The Curate’s Awakening by George MacDonald

Book reviews are subjective. I tend to rate books not according to how “perfect” they are, seem to be, or are said to be in general but rather to how perfect they are to me.

The Curate’s Awakening by George MacDonald

My rating: 4 of 5 stars

(Click the title to find the book description/blurb.)

Thomas Wingfold, the curate of Glaston, entered the ministry as a profession, having seen no reason not to do so. But unlikely incidents show him he doesn’t know what his true beliefs are in The Curate’s Awakening, a novel by author George MacDonald.

Overall, I enjoyed this gothic tale. It isn’t the typical “he lost his faith because something bad happened to him” scenario I see in a lot of Christian novels. Not to say that that kind of scenario can’t be complex, but not every person’s faith in God is based on an expectation that they’ll be exempt from serious storms or losses in life.

While some of the characters’ deliberations don’t move the plot forward much, I can appreciate a story that isn’t afraid to be philosophical and to engage critical thinking. To address doubts and ask questions without jumping to pat answers that’ll magically fix the characters’ problems in an instant. As Thomas himself says, “Where there are no doubts, no questions, no perplexities, there can be no growth…”

Now, I make allowances for older fiction, when it comes to some of the passé melodrama and such. However, no matter a book’s age or style, I’m never a big fan of perfunctory romance, when somebody falls in love because…what?
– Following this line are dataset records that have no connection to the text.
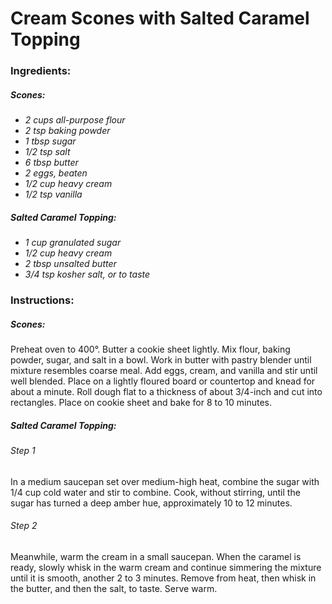 # Cream Scones with Salted Caramel Topping

### Ingredients:
##### Scones:
* *2 cups all-purpose flour*
* *2 tsp baking  powder*
* *1 tbsp sugar*
* *1/2 tsp salt*
* *6 tbsp butter*
* *2 eggs, beaten*
* *1/2 cup heavy cream*
* *1/2 tsp vanilla*

##### Salted Caramel Topping:
* *1 cup granulated sugar*
* *1/2 cup heavy cream*
* *2 tbsp unsalted butter*
* *3/4 tsp kosher salt, or to taste*

### Instructions:
##### Scones:
Preheat oven to 400°. Butter a cookie sheet lightly. Mix flour, baking powder, sugar, and salt in a bowl. Work in butter with pastry blender until mixture resembles coarse meal. Add eggs, cream, and vanilla and stir until well blended. Place on a lightly floured board or countertop and knead for about a minute. Roll dough flat to a thickness of about 3/4-inch and cut into rectangles. Place on cookie sheet and bake for 8 to 10 minutes.

##### Salted Caramel Topping:
###### Step 1
In a medium saucepan set over medium-high heat, combine the sugar with 1/4 cup cold water and stir to combine. Cook, without stirring, until the sugar has turned a deep amber hue, approximately 10 to 12 minutes.
###### Step 2
Meanwhile, warm the cream in a small saucepan. When the caramel is ready, slowly whisk in the warm cream and continue simmering the mixture until it is smooth, another 2 to 3 minutes. Remove from heat, then whisk in the butter, and then the salt, to taste. Serve warm.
Sir, that fair maiden you have your eye on is pathetic, fainting one minute, bursting into tears the next. She’s also snippy, selfish, prideful, and now—surprise!—you adore her. Compassion for her wretched soul? That’s fine. But do you have to be in love with her? Does the novel need romance that badly?

Anyhow. The story begins to drag during its last third or quarter, not going anyplace fresh for a while as it delays the inevitable, but there’s an intriguing twist toward the end. And Thomas’s very human, honest journey has me looking forward to reading the novel that follows this one.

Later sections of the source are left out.